▸ Material to process
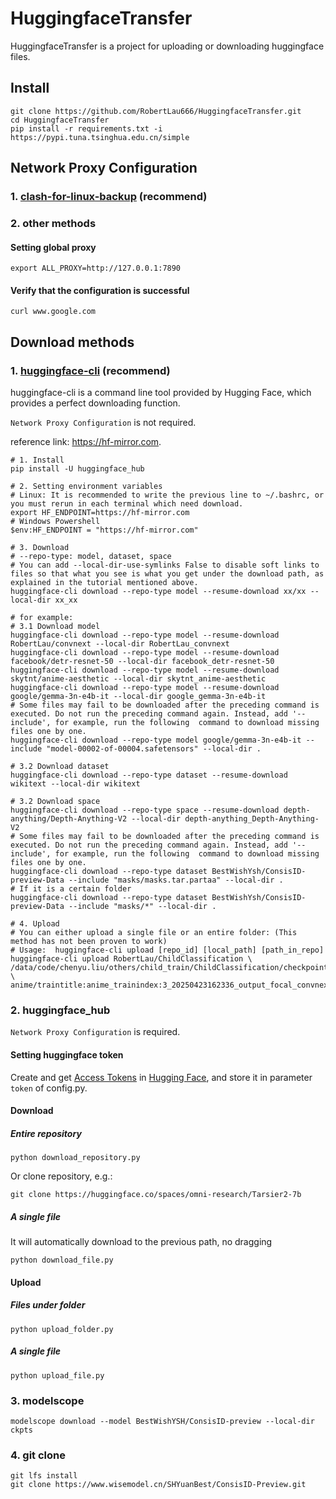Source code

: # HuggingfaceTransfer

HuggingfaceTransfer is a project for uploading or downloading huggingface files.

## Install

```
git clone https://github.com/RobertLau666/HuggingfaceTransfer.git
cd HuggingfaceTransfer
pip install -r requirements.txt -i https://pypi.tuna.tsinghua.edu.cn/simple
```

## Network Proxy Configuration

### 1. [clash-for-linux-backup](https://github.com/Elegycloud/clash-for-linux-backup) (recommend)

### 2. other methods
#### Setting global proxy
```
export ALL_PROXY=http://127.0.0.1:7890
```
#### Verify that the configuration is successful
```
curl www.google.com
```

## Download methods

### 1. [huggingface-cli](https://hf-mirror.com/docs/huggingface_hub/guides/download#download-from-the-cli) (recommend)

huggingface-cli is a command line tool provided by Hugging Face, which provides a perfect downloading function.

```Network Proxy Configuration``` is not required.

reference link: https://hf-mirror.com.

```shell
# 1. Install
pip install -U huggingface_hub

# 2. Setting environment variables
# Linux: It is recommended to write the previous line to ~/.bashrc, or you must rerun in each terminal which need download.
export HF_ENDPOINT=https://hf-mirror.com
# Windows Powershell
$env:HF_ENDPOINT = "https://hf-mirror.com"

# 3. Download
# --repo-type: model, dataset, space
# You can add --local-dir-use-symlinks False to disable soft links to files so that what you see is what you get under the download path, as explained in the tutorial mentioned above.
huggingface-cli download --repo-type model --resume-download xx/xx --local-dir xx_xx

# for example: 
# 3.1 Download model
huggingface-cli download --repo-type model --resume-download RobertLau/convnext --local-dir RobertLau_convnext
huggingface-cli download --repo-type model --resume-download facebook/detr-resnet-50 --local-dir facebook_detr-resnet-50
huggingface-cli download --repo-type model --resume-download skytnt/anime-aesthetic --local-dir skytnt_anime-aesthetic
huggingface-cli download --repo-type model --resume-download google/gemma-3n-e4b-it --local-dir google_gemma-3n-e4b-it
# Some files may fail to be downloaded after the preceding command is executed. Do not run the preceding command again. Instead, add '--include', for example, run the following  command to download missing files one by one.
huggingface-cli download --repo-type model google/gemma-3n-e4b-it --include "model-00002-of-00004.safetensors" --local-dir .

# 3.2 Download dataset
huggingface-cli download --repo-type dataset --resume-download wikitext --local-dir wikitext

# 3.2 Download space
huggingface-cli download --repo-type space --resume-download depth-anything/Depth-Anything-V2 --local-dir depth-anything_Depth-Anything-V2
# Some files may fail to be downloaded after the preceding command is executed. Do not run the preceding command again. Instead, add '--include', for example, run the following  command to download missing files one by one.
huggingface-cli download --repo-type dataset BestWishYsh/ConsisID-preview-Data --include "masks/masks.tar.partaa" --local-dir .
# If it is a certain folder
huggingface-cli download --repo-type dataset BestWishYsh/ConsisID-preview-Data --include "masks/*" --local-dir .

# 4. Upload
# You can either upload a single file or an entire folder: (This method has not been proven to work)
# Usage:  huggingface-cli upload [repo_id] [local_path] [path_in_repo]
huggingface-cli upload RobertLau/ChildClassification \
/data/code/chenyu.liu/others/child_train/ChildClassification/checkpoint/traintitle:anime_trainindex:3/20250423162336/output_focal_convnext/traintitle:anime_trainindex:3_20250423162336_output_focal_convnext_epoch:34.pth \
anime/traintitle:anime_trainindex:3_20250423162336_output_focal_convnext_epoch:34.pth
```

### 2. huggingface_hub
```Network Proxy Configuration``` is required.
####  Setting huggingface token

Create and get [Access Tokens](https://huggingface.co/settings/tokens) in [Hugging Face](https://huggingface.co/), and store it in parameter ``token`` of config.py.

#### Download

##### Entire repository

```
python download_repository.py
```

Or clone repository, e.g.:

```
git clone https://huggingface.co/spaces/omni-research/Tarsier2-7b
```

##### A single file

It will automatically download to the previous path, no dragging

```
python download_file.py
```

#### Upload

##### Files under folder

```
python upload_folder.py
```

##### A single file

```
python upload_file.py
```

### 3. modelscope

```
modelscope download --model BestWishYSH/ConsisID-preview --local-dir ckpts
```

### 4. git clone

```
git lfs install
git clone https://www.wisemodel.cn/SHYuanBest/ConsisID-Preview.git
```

▸ What you need to do
When the word "dataset" occurs in a line above, list that line.

▸ Task response
# --repo-type: model, dataset, space
# 3.2 Download dataset
huggingface-cli download --repo-type dataset --resume-download wikitext --local-dir wikitext
huggingface-cli download --repo-type dataset BestWishYsh/ConsisID-preview-Data --include "masks/masks.tar.partaa" --local-dir .
huggingface-cli download --repo-type dataset BestWishYsh/ConsisID-preview-Data --include "masks/*" --local-dir .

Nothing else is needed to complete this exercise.